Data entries

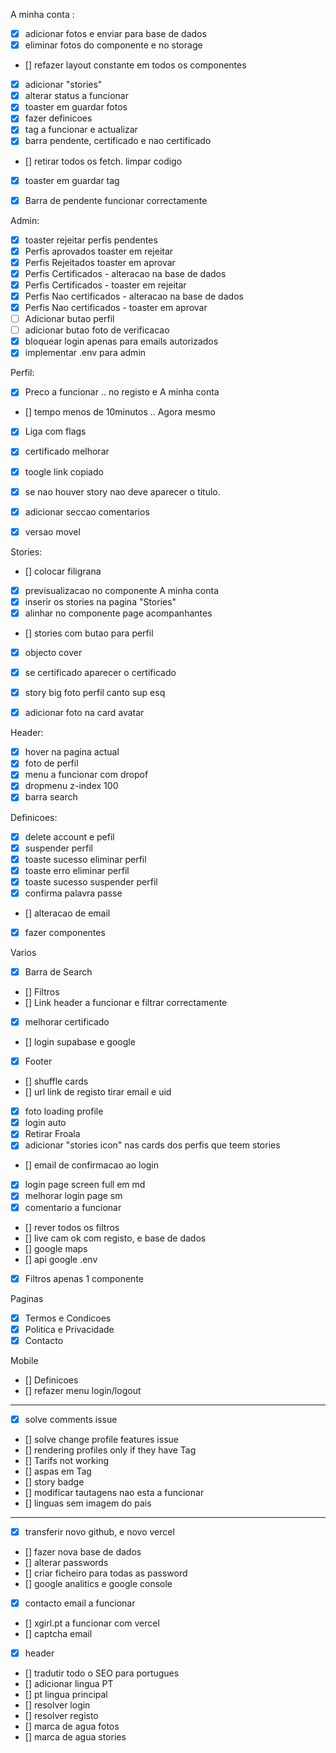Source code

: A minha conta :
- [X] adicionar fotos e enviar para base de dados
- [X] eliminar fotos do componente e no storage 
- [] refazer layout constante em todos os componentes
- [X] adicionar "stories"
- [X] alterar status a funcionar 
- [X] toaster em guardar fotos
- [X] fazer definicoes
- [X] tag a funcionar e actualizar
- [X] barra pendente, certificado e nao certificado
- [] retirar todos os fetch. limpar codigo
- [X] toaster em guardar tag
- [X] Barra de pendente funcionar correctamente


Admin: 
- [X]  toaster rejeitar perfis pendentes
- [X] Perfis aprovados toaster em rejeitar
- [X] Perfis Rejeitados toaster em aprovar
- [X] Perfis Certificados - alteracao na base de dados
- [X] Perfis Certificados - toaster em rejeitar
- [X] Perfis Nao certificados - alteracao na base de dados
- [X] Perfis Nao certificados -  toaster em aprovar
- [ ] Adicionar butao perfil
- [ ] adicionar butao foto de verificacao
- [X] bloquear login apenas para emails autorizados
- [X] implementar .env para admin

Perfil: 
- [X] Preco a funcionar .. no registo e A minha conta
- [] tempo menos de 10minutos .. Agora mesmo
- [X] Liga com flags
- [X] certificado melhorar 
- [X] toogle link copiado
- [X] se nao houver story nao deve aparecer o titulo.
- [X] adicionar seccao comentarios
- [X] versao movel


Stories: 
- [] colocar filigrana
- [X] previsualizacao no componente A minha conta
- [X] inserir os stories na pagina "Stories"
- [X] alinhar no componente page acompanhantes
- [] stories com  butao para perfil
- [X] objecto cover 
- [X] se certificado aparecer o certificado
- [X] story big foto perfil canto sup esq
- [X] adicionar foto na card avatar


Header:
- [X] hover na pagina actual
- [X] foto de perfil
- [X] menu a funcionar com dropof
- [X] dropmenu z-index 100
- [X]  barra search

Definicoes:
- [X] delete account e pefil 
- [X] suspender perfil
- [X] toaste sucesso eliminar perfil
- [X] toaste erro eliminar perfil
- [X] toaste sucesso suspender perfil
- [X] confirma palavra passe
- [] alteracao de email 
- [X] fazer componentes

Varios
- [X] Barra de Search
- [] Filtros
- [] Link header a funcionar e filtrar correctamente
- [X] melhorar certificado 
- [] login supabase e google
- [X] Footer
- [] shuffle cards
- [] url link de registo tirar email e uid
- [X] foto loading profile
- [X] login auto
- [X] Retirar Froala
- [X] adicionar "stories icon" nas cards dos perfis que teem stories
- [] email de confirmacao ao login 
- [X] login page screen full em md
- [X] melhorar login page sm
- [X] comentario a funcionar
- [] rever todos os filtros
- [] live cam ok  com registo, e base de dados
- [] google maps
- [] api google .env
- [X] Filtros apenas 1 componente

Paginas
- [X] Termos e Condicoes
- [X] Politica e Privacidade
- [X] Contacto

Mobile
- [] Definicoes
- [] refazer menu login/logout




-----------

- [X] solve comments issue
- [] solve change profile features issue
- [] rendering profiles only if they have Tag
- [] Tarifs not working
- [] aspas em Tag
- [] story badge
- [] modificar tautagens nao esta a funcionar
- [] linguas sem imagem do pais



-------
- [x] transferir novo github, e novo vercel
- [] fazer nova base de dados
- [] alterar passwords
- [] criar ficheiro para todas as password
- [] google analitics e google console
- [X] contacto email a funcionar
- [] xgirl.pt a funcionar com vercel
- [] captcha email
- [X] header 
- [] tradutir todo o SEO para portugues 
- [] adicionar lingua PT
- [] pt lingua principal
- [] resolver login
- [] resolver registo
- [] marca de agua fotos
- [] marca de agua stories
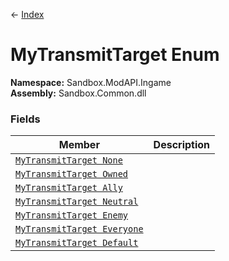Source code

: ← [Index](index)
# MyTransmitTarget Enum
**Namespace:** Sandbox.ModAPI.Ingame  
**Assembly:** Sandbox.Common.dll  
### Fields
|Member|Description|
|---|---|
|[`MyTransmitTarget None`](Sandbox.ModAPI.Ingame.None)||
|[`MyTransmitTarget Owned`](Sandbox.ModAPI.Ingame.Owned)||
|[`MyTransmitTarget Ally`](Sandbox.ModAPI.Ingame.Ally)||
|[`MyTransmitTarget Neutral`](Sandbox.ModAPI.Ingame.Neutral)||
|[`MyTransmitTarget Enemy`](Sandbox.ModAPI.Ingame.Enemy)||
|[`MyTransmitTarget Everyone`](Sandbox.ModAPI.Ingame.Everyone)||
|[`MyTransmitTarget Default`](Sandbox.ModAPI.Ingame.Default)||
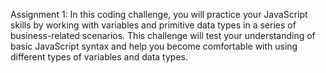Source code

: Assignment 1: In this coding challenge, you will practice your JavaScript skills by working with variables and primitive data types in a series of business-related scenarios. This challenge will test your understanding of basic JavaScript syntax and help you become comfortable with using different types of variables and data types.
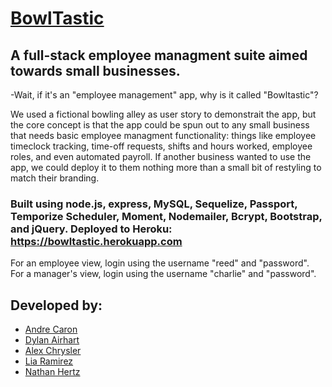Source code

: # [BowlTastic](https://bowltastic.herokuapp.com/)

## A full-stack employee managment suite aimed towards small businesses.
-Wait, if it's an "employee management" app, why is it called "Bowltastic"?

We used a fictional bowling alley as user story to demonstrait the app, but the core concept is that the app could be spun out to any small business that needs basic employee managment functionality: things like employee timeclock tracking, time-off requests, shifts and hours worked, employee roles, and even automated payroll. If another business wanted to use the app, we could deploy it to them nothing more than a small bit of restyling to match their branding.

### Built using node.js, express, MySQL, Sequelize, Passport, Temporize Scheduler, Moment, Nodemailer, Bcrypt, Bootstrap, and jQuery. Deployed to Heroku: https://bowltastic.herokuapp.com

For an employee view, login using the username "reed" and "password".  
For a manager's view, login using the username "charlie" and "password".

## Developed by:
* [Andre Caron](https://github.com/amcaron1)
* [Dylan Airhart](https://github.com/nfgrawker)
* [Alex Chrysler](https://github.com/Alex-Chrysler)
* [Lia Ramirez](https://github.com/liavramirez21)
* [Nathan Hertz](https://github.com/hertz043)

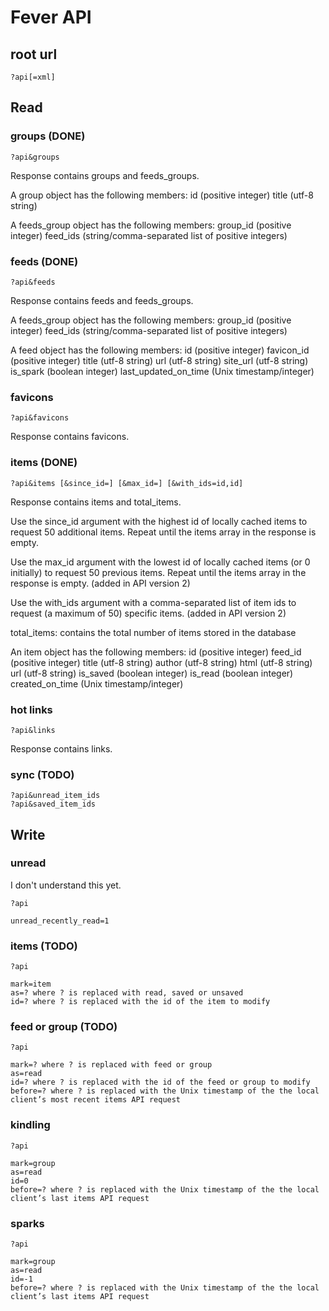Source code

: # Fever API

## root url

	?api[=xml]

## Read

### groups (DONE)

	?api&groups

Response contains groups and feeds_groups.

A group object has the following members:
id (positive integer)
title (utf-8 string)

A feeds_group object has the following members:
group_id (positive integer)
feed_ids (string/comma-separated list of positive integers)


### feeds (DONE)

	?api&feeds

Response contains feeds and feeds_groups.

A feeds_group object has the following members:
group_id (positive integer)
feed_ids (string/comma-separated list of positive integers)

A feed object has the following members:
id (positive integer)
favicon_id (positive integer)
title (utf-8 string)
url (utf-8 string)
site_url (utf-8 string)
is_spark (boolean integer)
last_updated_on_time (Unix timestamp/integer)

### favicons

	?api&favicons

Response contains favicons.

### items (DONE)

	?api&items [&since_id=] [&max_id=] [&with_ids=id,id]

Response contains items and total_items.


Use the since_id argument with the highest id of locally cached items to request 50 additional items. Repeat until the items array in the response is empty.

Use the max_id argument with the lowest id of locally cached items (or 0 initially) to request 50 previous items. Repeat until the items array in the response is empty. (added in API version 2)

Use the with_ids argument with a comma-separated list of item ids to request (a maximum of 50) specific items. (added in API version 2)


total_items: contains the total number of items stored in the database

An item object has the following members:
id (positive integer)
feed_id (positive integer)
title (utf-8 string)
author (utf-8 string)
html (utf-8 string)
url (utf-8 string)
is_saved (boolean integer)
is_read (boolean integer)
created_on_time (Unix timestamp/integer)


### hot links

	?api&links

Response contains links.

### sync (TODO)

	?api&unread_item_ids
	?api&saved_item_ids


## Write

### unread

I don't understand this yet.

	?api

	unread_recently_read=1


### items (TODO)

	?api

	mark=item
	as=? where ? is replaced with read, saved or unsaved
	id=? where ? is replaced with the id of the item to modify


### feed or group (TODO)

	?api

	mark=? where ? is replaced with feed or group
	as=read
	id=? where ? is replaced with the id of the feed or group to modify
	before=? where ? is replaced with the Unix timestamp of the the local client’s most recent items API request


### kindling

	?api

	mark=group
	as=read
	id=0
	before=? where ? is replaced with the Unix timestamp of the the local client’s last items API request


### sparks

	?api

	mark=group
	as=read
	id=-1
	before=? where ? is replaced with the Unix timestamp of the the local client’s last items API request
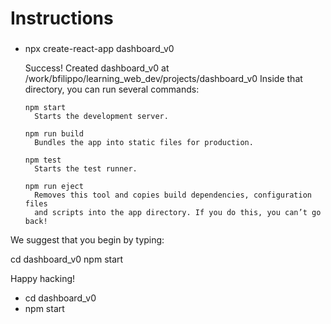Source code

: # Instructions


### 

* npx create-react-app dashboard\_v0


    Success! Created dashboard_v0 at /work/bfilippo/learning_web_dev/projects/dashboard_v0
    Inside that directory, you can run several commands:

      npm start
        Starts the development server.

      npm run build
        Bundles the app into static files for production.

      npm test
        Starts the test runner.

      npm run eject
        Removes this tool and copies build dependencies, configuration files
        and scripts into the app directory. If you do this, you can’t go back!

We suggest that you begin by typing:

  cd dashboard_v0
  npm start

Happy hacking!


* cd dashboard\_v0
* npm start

What needs to be done: Filter the entries down to the lines holding the string "managment". Copy each of those lines.

Exercise output:
## A full-stack employee managment suite aimed towards small businesses.
We used a fictional bowling alley as user story to demonstrait the app, but the core concept is that the app could be spun out to any small business that needs basic employee managment functionality: things like employee timeclock tracking, time-off requests, shifts and hours worked, employee roles, and even automated payroll. If another business wanted to use the app, we could deploy it to them nothing more than a small bit of restyling to match their branding.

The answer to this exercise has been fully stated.